▸ Action item: Could you set down exactly the lines of the data below, starting at the one that holds "Below follows a" and ending at the one that holds "- [ ] Dark mode", both included, and only those?
+++
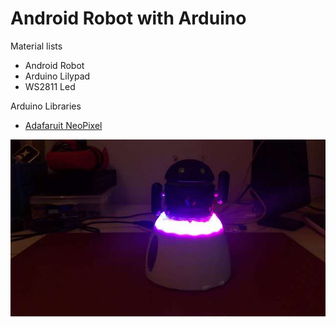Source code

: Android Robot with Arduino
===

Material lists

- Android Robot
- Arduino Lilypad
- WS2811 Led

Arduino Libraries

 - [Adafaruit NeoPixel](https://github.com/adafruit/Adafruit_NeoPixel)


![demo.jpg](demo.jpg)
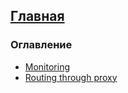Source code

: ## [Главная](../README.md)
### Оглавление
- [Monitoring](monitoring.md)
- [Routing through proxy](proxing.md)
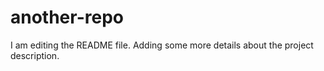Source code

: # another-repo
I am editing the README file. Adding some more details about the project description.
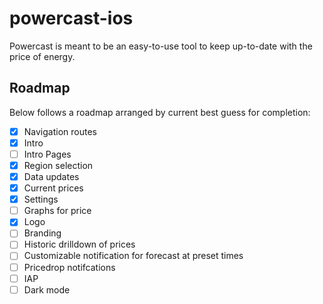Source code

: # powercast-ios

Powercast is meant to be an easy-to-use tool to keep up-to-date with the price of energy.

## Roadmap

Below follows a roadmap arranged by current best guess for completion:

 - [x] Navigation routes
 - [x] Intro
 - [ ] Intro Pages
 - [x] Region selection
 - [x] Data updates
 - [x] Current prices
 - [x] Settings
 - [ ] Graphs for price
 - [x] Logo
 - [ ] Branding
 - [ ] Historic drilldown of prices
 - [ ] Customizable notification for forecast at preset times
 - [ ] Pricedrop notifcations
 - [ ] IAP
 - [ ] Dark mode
+++
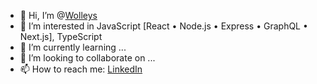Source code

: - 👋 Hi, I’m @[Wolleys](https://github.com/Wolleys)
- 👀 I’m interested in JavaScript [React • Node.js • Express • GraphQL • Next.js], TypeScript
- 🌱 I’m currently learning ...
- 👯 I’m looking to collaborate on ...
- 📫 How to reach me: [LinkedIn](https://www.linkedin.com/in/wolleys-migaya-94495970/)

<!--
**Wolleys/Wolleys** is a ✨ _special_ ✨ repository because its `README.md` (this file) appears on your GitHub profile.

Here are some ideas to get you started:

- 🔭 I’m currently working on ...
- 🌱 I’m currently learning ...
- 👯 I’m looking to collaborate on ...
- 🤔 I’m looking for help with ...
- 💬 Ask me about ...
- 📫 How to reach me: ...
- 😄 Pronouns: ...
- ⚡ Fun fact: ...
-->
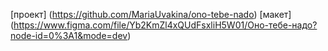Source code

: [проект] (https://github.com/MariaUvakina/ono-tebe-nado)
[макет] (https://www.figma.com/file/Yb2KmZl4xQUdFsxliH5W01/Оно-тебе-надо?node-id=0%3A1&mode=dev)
+++
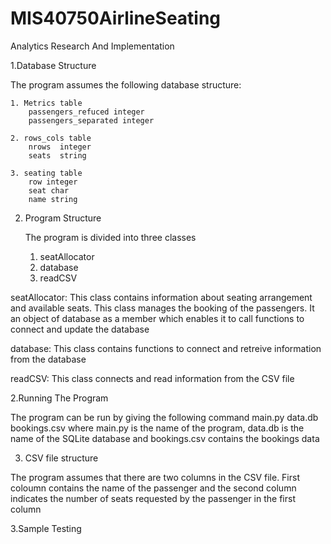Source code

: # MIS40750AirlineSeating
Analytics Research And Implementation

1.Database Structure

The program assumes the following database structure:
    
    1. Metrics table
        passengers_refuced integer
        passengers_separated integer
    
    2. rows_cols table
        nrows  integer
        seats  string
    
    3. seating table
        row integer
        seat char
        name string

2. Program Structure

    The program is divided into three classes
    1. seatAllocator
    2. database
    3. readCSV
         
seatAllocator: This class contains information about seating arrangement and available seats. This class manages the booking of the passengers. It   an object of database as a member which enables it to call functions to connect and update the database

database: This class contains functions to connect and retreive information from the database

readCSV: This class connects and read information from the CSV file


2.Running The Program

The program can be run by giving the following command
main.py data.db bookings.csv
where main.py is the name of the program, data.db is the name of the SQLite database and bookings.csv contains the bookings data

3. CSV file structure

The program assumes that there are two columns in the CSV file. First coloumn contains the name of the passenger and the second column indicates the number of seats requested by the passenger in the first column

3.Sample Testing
+++
▸ Output below:
Below follows a roadmap arranged by current best guess for completion:

 - [x] Navigation routes
 - [x] Intro
 - [ ] Intro Pages
 - [x] Region selection
 - [x] Data updates
 - [x] Current prices
 - [x] Settings
 - [ ] Graphs for price
 - [x] Logo
 - [ ] Branding
 - [ ] Historic drilldown of prices
 - [ ] Customizable notification for forecast at preset times
 - [ ] Pricedrop notifcations
 - [ ] IAP
 - [ ] Dark mode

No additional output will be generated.